**Problem requirements:**
Each line that holds the string "begin" counts once. Say how many such lines the entries have, giving the number only.

**Supplied records:**
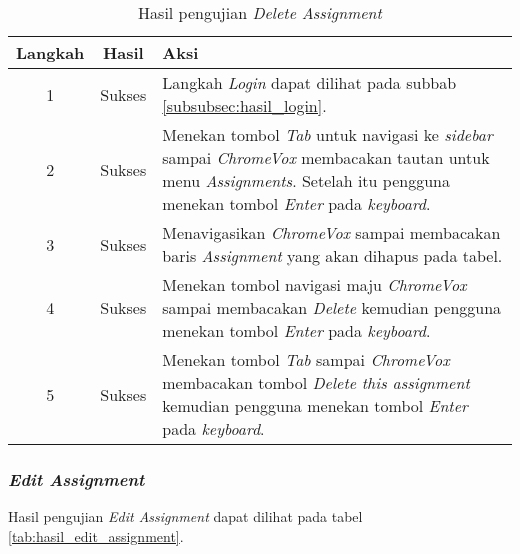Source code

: \begin{table}[H]
	\centering
	\caption{Hasil pengujian \textit{Delete Assignment}}
	\label{tab:hasil_delete_assignment}
	\begin{tabular}{|c|c|p{12cm}|}
		\toprule
		Langkah & Hasil & Aksi\\
		\midrule
		1 & Sukses & Langkah \textit{Login} dapat dilihat pada subbab \ref{subsubsec:hasil_login}.\\
		2 & Sukses & Menekan tombol \textit{Tab} untuk navigasi ke \textit{sidebar} sampai \textit{ChromeVox} membacakan tautan untuk menu \textit{Assignments}. Setelah itu pengguna menekan tombol \textit{Enter} pada \textit{keyboard}.\\
		3 & Sukses & Menavigasikan \textit{ChromeVox} sampai membacakan baris \textit{Assignment} yang akan dihapus pada tabel.\\
		4 & Sukses & Menekan tombol navigasi maju \textit{ChromeVox} sampai membacakan \textit{Delete} kemudian pengguna menekan tombol \textit{Enter} pada \textit{keyboard}.\\
		5 & Sukses & Menekan tombol \textit{Tab} sampai \textit{ChromeVox} membacakan tombol \textit{Delete this assignment} kemudian pengguna menekan tombol \textit{Enter} pada \textit{keyboard}.\\
		\bottomrule
	\end{tabular}
\end{table}

\subsubsection{\textit{Edit Assignment}}
\label{subsubsec:hasil_edit_assignment}
Hasil pengujian \textit{Edit Assignment} dapat dilihat pada tabel \ref{tab:hasil_edit_assignment}.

**Answer to the problem:**
2